Stored data entries
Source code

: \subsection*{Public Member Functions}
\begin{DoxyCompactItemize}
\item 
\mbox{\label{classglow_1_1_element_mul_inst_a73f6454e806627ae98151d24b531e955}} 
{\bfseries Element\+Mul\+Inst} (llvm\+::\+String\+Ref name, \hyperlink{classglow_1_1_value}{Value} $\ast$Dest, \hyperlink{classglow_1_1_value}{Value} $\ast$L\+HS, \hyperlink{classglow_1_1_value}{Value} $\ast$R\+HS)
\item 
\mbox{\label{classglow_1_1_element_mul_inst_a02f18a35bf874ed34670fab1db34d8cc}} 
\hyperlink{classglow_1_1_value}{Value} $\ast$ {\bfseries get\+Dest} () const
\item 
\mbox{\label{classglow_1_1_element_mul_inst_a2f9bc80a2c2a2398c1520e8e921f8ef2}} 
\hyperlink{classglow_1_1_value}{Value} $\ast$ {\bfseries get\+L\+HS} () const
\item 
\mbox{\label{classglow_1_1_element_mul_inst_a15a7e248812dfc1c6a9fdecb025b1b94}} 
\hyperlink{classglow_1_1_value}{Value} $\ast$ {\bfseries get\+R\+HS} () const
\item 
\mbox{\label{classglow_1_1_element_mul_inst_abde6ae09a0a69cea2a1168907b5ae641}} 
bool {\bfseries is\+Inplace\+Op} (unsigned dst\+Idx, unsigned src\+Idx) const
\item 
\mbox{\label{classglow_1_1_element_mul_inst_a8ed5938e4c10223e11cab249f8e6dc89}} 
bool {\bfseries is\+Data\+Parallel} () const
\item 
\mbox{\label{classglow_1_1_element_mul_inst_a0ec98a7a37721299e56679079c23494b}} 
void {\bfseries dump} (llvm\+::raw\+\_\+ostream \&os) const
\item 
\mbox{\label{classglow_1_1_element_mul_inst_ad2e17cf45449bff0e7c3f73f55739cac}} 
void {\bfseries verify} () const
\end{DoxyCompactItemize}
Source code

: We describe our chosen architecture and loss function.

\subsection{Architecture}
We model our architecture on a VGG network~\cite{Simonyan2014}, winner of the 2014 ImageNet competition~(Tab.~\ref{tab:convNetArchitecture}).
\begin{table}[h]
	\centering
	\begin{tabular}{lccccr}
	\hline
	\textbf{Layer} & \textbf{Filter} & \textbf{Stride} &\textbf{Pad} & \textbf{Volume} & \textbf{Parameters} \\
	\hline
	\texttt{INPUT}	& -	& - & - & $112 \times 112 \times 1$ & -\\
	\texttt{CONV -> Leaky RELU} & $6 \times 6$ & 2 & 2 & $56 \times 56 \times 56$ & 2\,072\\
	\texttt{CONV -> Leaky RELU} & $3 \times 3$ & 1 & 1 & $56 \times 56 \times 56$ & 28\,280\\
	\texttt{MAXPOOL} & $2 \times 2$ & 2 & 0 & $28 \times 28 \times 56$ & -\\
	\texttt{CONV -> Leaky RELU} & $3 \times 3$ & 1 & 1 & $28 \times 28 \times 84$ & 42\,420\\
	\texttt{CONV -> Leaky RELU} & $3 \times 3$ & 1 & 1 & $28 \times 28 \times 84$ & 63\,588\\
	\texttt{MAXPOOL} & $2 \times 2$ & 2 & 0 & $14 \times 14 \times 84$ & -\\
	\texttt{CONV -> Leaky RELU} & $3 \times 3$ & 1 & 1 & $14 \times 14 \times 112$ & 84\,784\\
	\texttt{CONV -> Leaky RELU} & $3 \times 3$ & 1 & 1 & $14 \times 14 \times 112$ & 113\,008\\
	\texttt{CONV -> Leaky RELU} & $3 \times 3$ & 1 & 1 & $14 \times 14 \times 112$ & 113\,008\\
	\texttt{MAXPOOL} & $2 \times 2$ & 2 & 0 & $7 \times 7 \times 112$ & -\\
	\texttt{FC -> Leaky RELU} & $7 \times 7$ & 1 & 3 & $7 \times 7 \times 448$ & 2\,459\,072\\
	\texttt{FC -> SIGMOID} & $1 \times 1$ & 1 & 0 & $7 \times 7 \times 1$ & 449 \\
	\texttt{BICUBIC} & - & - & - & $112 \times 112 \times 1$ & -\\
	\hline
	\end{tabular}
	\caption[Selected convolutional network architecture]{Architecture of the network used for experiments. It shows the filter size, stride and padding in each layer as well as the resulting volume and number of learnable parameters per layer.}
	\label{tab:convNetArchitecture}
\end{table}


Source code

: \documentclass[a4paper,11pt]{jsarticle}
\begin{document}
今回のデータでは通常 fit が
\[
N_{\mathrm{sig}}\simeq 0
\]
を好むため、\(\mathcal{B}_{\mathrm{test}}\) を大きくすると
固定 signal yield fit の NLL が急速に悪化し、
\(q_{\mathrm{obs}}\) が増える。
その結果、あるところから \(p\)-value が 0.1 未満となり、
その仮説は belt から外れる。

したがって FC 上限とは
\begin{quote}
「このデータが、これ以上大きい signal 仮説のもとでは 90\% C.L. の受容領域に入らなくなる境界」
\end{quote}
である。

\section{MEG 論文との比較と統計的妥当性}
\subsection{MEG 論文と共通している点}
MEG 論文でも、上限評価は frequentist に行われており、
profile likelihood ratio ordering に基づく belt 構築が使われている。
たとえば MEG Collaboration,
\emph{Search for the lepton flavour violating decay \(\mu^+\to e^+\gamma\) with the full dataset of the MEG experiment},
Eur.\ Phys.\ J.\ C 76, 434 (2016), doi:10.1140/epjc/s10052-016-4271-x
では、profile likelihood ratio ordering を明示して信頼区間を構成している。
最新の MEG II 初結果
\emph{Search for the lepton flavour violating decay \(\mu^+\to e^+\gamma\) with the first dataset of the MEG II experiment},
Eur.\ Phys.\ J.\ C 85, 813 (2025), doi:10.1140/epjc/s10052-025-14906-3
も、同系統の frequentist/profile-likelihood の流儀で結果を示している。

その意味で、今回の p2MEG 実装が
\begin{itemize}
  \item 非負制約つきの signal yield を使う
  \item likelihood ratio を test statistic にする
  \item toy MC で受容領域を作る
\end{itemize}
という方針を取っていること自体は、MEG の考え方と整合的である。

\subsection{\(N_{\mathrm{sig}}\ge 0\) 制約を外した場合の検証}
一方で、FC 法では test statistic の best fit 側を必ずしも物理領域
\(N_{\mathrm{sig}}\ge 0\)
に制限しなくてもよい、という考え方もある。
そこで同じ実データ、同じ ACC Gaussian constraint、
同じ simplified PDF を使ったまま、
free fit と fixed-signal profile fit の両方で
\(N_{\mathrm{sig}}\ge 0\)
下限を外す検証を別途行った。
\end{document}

■ TASK TO CARRY OUT:
Show all lines above holding "belt".

■ EXERCISE RESULT:
その仮説は belt から外れる。
profile likelihood ratio ordering に基づく belt 構築が使われている。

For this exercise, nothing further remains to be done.